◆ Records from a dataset
Start of Block

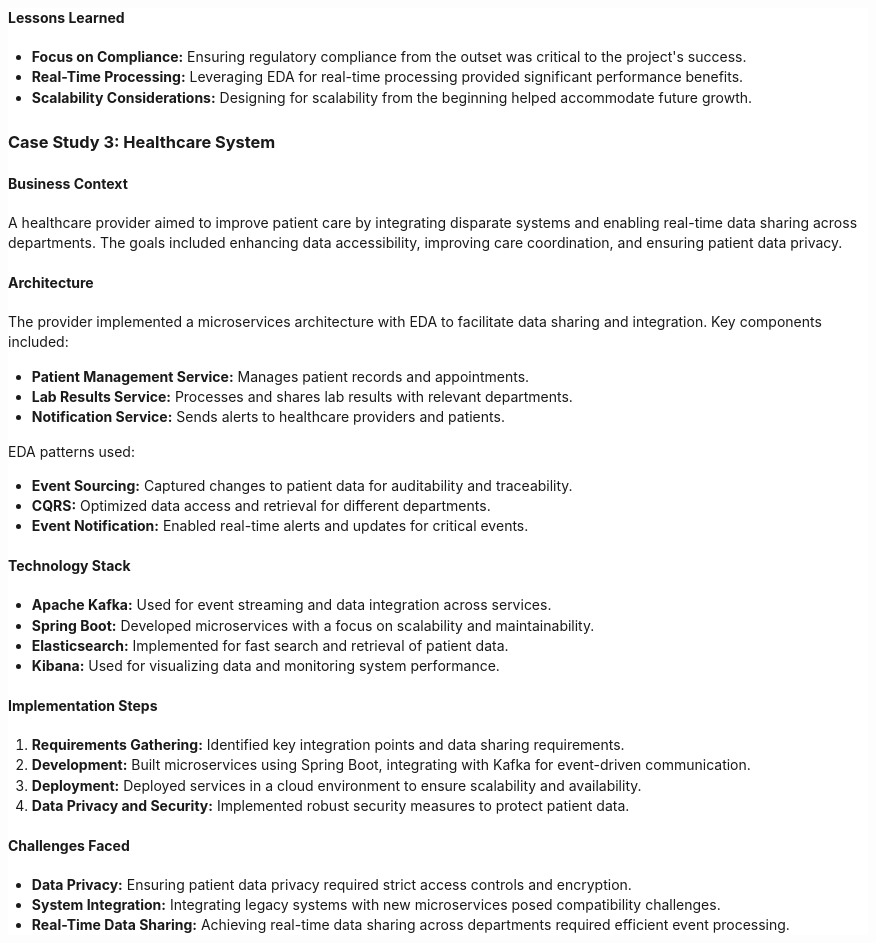 #### Lessons Learned

- **Focus on Compliance:** Ensuring regulatory compliance from the outset was critical to the project's success.
- **Real-Time Processing:** Leveraging EDA for real-time processing provided significant performance benefits.
- **Scalability Considerations:** Designing for scalability from the beginning helped accommodate future growth.

### Case Study 3: Healthcare System

#### Business Context

A healthcare provider aimed to improve patient care by integrating disparate systems and enabling real-time data sharing across departments. The goals included enhancing data accessibility, improving care coordination, and ensuring patient data privacy.

#### Architecture

The provider implemented a microservices architecture with EDA to facilitate data sharing and integration. Key components included:

- **Patient Management Service:** Manages patient records and appointments.
- **Lab Results Service:** Processes and shares lab results with relevant departments.
- **Notification Service:** Sends alerts to healthcare providers and patients.

EDA patterns used:

- **Event Sourcing:** Captured changes to patient data for auditability and traceability.
- **CQRS:** Optimized data access and retrieval for different departments.
- **Event Notification:** Enabled real-time alerts and updates for critical events.

#### Technology Stack

- **Apache Kafka:** Used for event streaming and data integration across services.
- **Spring Boot:** Developed microservices with a focus on scalability and maintainability.
- **Elasticsearch:** Implemented for fast search and retrieval of patient data.
- **Kibana:** Used for visualizing data and monitoring system performance.

#### Implementation Steps

1. **Requirements Gathering:** Identified key integration points and data sharing requirements.
2. **Development:** Built microservices using Spring Boot, integrating with Kafka for event-driven communication.
3. **Deployment:** Deployed services in a cloud environment to ensure scalability and availability.
4. **Data Privacy and Security:** Implemented robust security measures to protect patient data.

#### Challenges Faced

- **Data Privacy:** Ensuring patient data privacy required strict access controls and encryption.
- **System Integration:** Integrating legacy systems with new microservices posed compatibility challenges.
- **Real-Time Data Sharing:** Achieving real-time data sharing across departments required efficient event processing.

End of Block

List the lines of the records where "across" occurs.

◆ Solved problem
A healthcare provider aimed to improve patient care by integrating disparate systems and enabling real-time data sharing across departments. The goals included enhancing data accessibility, improving care coordination, and ensuring patient data privacy.
- **Apache Kafka:** Used for event streaming and data integration across services.
- **Real-Time Data Sharing:** Achieving real-time data sharing across departments required efficient event processing.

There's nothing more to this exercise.